🤖 AI Summary
This work addresses the significant challenge of simultaneously achieving deep reasoning and fluent expression in real-time spoken language generation. The authors propose InterRS, a novel approach that interleaves reasoning steps within natural speech pauses to enable “thinking while speaking” in a real-time setting. Key innovations include a pioneering data generation pipeline that produces thought-speech interleaved sequences with controllable length ratios, an interleaved supervised fine-tuning strategy, and a dual-reward reinforcement learning mechanism combining TA-Balance and Linguistic Quality metrics. Experimental results demonstrate that InterRS improves performance by 13% on mathematical and logical reasoning benchmarks while substantially enhancing the naturalness of synthesized speech and the coherence of spoken chain-of-thought reasoning.
📝 Abstract
The thinking-while-speaking paradigm aims to make AI communication more human. A key challenge is maintaining fluent speech while performing deep reasoning.
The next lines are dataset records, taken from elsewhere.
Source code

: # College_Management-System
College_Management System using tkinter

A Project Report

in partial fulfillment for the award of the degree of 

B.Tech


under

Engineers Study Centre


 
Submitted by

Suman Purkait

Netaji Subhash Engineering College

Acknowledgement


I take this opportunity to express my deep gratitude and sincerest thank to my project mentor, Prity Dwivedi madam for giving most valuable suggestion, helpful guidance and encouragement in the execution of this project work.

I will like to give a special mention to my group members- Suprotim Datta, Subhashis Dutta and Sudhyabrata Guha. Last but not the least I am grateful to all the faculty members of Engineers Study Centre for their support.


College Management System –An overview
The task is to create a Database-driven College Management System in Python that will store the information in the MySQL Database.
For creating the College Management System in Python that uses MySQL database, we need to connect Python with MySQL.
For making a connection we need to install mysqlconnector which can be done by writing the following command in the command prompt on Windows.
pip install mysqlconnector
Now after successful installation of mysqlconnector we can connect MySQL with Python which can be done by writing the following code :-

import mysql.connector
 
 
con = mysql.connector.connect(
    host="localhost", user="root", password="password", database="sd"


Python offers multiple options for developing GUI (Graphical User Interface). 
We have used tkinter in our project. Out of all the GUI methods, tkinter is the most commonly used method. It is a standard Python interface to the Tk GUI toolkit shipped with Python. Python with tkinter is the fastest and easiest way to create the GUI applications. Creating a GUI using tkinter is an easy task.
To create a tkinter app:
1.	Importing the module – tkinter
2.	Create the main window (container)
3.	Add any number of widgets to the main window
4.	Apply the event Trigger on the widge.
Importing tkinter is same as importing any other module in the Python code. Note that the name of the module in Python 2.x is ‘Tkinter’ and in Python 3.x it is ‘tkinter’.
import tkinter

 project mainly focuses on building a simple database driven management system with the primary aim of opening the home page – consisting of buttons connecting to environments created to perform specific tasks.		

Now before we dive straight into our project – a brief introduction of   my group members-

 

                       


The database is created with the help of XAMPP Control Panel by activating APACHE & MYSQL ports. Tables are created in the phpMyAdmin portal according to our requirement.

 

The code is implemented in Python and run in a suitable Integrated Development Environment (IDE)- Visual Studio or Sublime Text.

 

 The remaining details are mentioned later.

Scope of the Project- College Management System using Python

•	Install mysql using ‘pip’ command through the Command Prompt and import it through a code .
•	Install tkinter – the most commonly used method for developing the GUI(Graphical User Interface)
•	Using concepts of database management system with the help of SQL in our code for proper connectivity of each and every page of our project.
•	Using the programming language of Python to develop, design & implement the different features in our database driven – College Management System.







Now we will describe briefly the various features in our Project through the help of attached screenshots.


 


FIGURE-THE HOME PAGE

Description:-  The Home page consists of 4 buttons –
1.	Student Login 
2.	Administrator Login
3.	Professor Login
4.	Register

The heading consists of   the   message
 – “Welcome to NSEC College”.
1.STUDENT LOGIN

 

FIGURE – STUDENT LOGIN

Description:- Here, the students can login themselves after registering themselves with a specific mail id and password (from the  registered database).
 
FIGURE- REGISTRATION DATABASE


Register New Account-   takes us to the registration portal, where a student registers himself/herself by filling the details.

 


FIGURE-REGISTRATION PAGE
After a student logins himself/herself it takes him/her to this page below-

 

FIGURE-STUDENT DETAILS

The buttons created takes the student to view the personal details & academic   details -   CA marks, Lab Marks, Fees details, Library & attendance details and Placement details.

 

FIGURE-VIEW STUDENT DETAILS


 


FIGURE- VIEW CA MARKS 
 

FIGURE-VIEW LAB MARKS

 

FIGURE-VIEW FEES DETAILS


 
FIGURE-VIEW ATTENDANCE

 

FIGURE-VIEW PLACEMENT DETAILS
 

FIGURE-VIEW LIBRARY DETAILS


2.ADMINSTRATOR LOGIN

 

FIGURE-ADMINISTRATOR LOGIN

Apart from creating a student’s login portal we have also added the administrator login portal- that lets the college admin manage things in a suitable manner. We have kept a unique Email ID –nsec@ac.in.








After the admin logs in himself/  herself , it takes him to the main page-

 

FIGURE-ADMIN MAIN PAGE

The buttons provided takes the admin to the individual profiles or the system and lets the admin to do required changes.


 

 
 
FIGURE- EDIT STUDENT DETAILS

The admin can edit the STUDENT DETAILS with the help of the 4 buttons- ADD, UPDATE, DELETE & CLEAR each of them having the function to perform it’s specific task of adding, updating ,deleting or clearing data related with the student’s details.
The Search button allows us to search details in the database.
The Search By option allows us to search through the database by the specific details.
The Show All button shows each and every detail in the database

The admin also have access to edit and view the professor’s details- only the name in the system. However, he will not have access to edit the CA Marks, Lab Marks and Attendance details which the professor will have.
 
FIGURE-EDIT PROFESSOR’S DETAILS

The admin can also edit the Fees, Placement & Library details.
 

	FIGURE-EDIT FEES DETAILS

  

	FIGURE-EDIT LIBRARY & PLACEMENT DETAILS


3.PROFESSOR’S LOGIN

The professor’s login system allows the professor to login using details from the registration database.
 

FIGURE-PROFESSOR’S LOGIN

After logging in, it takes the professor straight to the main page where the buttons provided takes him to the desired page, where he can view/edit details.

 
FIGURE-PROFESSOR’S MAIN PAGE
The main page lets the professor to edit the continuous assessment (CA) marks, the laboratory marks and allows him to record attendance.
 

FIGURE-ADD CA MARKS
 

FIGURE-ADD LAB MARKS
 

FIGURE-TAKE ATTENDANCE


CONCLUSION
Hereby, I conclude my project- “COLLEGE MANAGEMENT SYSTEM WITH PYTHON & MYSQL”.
Our method, InterRS, tackles this by inserting reasoning steps only during natural speech generation. This requires high-quality data where reasoning and speech are precisely aligned, and the length ratio are under controlled. We introduce a novel pipeline to generate such seamlessly interleaved audio data. To train our model, we combine interleaved SFT with refined data and reinforcement learning with two new rewards: a TA-Balance Reward to manage timing and thinking-answer ratio, and a Linguistic Quality Reward to refine expression. Experiments show our approach achieves 13% better performance on mathmatical and logic benchmarks while generating instant response like a spoken-language instruct model which outputs fast CoT response. Furthermore, our method generates more natural and fluent answers than prior methods.